Exercise brief: Transcribe each record word for word. Skip the images.

Entries taken from a collection:
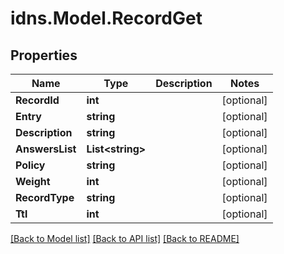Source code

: # idns.Model.RecordGet

## Properties

Name | Type | Description | Notes
------------ | ------------- | ------------- | -------------
**RecordId** | **int** |  | [optional] 
**Entry** | **string** |  | [optional] 
**Description** | **string** |  | [optional] 
**AnswersList** | **List&lt;string&gt;** |  | [optional] 
**Policy** | **string** |  | [optional] 
**Weight** | **int** |  | [optional] 
**RecordType** | **string** |  | [optional] 
**Ttl** | **int** |  | [optional] 

[[Back to Model list]](../README.md#documentation-for-models) [[Back to API list]](../README.md#documentation-for-api-endpoints) [[Back to README]](../README.md)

Reply:
Source code

: # idns.Model.RecordGet

## Properties

Name | Type | Description | Notes
------------ | ------------- | ------------- | -------------
**RecordId** | **int** |  | [optional] 
**Entry** | **string** |  | [optional] 
**Description** | **string** |  | [optional] 
**AnswersList** | **List&lt;string&gt;** |  | [optional] 
**Policy** | **string** |  | [optional] 
**Weight** | **int** |  | [optional] 
**RecordType** | **string** |  | [optional] 
**Ttl** | **int** |  | [optional] 

[[Back to Model list]](../README.md#documentation-for-models) [[Back to API list]](../README.md#documentation-for-api-endpoints) [[Back to README]](../README.md)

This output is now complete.